A resposta foi inequívoca. Abu Bakr al-Baghdadi, líder do Estado Islâmico do Iraque e do Levante, declarou que seus combatentes permaneceriam na Síria "enquanto tivermos uma veia pulsando e um olho que pisque".
Foi a primeira vez na história da organização terrorista mais conhecida do mundo que um dos afiliados rompeu publicamente com a liderança internacional, e a notícia provocou ondas de choque pelos fóruns de debate em que os jihadistas se encontram. Em termos claros, o Estado Islâmico do Iraque e do Levante declarara independência.
A separação, em junho, foi um divisor de águas na grande descentralização da Al Qaeda e sua ideologia desde o 11 de setembro. Enquanto o poder da liderança central criada por Osama bin Laden declinou, a vanguarda da jihad violenta foi assumida por uma série de grupos em uma dezena de países da África e do Oriente Médio que atacam interesses ocidentais na Argélia e Líbia, treinam homens-bomba no Iêmen, conquistam território na Síria e Iraque e matam consumidores no Quênia.

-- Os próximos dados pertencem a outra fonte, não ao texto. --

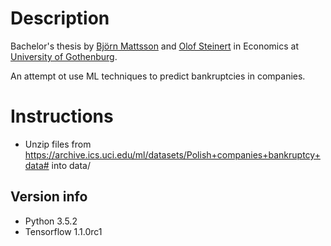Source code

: # Description

Bachelor's thesis by [Björn Mattsson](https://www.linkedin.com/in/björn-mattsson-02357b70) and 
[Olof Steinert](https://www.linkedin.com/in/olof-steinert/) in Economics at 
[University of Gothenburg](http://handels.gu.se/).

An attempt ot use ML techniques to predict bankruptcies in companies.

# Instructions

* Unzip files from https://archive.ics.uci.edu/ml/datasets/Polish+companies+bankruptcy+data# into data/

## Version info

* Python 3.5.2
* Tensorflow 1.1.0rc1
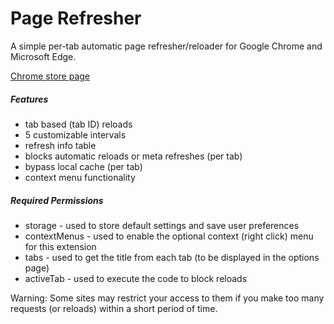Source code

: # Page Refresher

A simple per-tab automatic page refresher/reloader for Google Chrome and Microsoft Edge.

[Chrome store page](https://chrome.google.com/webstore/detail/page-refresher/hedjdjlfiijoibijchekancllfeppchp) 

##### Features

  - tab based (tab ID) reloads
  - 5 customizable intervals
  - refresh info table
  - blocks automatic reloads or meta refreshes (per tab)
  - bypass local cache (per tab)
  - context menu functionality

##### Required Permissions
  - storage - used to store default settings and save user preferences
  - contextMenus - used to enable the optional context (right click) menu for this extension
  - tabs - used to get the title from each tab (to be displayed in the options page)
  - activeTab - used to execute the code to block reloads
 
Warning: Some sites may restrict your access to them if you make too many requests (or reloads) within a short period of time.
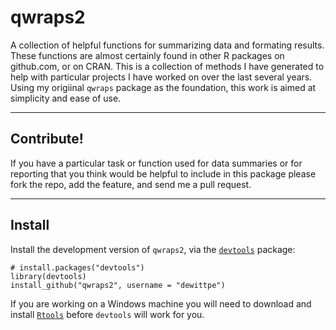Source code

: # qwraps2
A collection of helpful functions for summarizing data and formating results.
These functions are almost certainly found in other R packages on github.com, or
on CRAN.  This is a collection of methods I have generated to help with
particular projects I have worked on over the last several years.  Using my
origiinal `qwraps` package as the foundation, this work is aimed at simplicity
and ease of use.  

----

## Contribute!
If you have a particular task or function used for data summaries or for
reporting that you think would be helpful to include in this package please fork
the repo, add the feature, and send me a pull request.  


----

## Install

Install the development version of `qwraps2`, via the 
[`devtools`](https://github.com/hadley/devtools) package:

    # install.packages("devtools")
    library(devtools)
    install_github("qwraps2", username = "dewittpe")

If you are working on a Windows machine you will need to download and install
[`Rtools`](http://cran.r-project.org/bin/windows/Rtools/) before `devtools` will
work for you.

Segundo especialistas, o que une esses grupos não é mais uma organização centralizada, mas uma ideologia vaga de que qualquer grupo pode se apropriar e aplicar como achar mais adequado enquanto ganha a mística de uma marca reconhecida. Em resumo, a Al Qaeda de hoje em dia é menos uma corporação e mais uma visão a estimular um grande leque de grupos militantes.
- A Al Qaeda é uma espécie de kit pronto. É uma ideologia portátil inteiramente desenvolvida, com símbolos próprios e formas de mobilizar as pessoas e arrecadar dinheiro para a causa. De muitas formas, não é preciso mais entrar para a organização para obter tais benefícios - afirmou William McCants, estudioso do islã militante no Instituto Brookings.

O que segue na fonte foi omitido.